Work request: Your answer should be an exact copy of all the entries, free of pictures.

(Supplied records)

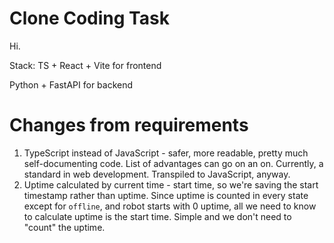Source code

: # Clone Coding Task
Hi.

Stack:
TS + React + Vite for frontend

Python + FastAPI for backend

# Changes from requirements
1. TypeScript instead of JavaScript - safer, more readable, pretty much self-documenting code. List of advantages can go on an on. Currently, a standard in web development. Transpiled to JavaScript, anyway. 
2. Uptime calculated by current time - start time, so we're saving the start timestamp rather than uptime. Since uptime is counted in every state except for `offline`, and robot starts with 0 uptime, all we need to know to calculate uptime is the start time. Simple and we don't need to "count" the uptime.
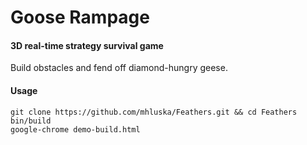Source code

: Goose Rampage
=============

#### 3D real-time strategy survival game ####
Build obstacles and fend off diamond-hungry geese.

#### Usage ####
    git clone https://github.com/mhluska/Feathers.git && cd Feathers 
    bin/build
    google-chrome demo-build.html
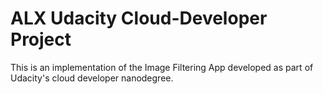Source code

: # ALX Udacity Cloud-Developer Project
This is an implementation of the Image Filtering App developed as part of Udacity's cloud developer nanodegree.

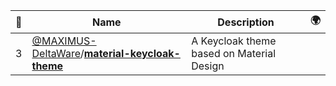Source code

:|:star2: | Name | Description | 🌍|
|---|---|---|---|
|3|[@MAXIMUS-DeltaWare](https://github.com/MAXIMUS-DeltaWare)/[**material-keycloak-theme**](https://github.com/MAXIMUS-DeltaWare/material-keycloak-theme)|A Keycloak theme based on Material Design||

(End Supplied records)

Response area:
Source code

: # Clone Coding Task
Hi.

Stack:
TS + React + Vite for frontend

Python + FastAPI for backend

# Changes from requirements
1. TypeScript instead of JavaScript - safer, more readable, pretty much self-documenting code. List of advantages can go on an on. Currently, a standard in web development. Transpiled to JavaScript, anyway. 
2. Uptime calculated by current time - start time, so we're saving the start timestamp rather than uptime. Since uptime is counted in every state except for `offline`, and robot starts with 0 uptime, all we need to know to calculate uptime is the start time. Simple and we don't need to "count" the uptime.
Source code

: Goose Rampage
=============

#### 3D real-time strategy survival game ####
Build obstacles and fend off diamond-hungry geese.

#### Usage ####
    git clone https://github.com/mhluska/Feathers.git && cd Feathers 
    bin/build
    google-chrome demo-build.html
Source code

: # ALX Udacity Cloud-Developer Project
This is an implementation of the Image Filtering App developed as part of Udacity's cloud developer nanodegree.

Source code

:|:star2: | Name | Description | 🌍|
|---|---|---|---|
|3|[@MAXIMUS-DeltaWare](https://github.com/MAXIMUS-DeltaWare)/[**material-keycloak-theme**](https://github.com/MAXIMUS-DeltaWare/material-keycloak-theme)|A Keycloak theme based on Material Design||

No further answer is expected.